**Task directions:** Of all the entries below, retype only the lines from the one with "3. [setTimeout VS" through the one with "The DCF (Dynamic", exactly as they appear.
+--
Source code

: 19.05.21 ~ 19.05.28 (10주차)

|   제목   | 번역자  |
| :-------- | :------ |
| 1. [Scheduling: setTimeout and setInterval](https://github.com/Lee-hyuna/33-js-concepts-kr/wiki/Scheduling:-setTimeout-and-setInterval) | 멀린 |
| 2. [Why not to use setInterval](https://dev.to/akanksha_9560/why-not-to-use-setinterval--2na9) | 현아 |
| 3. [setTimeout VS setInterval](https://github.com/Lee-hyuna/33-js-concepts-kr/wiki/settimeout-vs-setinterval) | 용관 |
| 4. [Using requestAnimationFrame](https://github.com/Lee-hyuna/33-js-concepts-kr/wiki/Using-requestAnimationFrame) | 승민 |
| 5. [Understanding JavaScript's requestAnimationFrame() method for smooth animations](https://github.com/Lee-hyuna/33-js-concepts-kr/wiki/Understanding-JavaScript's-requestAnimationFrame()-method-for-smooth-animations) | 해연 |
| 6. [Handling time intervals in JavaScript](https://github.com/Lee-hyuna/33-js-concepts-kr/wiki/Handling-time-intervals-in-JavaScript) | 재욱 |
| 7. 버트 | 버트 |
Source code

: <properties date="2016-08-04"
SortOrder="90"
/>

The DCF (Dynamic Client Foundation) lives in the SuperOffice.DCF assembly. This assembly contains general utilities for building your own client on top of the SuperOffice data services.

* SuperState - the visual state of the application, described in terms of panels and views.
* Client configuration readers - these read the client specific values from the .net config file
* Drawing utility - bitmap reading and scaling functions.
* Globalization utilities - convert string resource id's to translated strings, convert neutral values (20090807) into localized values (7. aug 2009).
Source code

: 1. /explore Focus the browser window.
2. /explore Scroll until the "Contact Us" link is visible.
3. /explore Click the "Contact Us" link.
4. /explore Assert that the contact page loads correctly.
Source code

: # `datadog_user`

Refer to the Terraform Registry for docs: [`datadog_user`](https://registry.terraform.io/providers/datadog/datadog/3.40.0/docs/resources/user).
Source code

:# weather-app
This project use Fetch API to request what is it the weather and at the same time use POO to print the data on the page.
+--
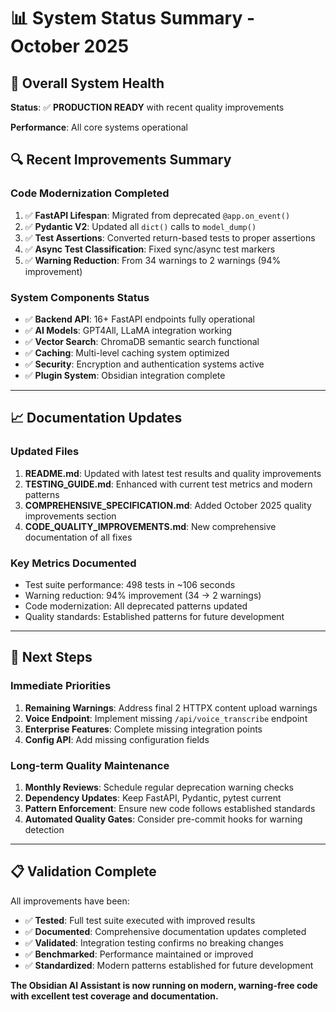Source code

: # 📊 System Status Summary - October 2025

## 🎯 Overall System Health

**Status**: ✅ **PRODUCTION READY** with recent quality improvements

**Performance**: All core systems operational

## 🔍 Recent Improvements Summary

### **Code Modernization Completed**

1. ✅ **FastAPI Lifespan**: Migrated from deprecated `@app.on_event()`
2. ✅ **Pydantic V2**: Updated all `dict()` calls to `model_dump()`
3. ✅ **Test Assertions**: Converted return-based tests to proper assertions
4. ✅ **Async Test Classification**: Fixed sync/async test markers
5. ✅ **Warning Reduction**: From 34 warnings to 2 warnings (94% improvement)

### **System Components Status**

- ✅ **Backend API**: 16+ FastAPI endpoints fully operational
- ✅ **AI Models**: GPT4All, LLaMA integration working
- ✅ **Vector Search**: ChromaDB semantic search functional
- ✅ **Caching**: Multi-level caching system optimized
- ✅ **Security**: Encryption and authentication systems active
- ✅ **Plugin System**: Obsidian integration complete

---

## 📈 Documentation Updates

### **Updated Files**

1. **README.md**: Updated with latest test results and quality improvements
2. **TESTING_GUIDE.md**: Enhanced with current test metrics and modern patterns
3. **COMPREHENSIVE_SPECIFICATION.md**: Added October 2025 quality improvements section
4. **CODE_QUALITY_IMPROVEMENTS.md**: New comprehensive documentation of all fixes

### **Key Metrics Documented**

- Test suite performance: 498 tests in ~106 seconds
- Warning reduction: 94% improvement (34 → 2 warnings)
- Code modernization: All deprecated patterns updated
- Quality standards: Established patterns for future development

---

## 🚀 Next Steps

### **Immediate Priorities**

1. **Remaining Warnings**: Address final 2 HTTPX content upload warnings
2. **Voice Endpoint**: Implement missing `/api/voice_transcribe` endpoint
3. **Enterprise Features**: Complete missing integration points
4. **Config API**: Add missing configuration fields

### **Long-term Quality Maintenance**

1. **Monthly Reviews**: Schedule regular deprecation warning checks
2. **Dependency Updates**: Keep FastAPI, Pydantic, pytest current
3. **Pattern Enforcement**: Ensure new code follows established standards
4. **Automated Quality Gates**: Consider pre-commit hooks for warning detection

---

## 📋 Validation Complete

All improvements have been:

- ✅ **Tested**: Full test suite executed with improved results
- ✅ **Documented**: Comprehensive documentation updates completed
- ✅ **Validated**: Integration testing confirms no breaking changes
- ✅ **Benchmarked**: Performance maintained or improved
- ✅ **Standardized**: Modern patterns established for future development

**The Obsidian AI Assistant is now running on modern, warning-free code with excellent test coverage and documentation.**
+--
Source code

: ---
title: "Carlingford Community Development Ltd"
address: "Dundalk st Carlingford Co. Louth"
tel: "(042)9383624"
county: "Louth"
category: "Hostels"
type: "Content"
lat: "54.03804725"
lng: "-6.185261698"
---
+--
**Answer box:**
| 3. [setTimeout VS setInterval](https://github.com/Lee-hyuna/33-js-concepts-kr/wiki/settimeout-vs-setinterval) | 용관 |
| 4. [Using requestAnimationFrame](https://github.com/Lee-hyuna/33-js-concepts-kr/wiki/Using-requestAnimationFrame) | 승민 |
| 5. [Understanding JavaScript's requestAnimationFrame() method for smooth animations](https://github.com/Lee-hyuna/33-js-concepts-kr/wiki/Understanding-JavaScript's-requestAnimationFrame()-method-for-smooth-animations) | 해연 |
| 6. [Handling time intervals in JavaScript](https://github.com/Lee-hyuna/33-js-concepts-kr/wiki/Handling-time-intervals-in-JavaScript) | 재욱 |
| 7. 버트 | 버트 |
Source code

: <properties date="2016-08-04"
SortOrder="90"
/>

The DCF (Dynamic Client Foundation) lives in the SuperOffice.DCF assembly. This assembly contains general utilities for building your own client on top of the SuperOffice data services.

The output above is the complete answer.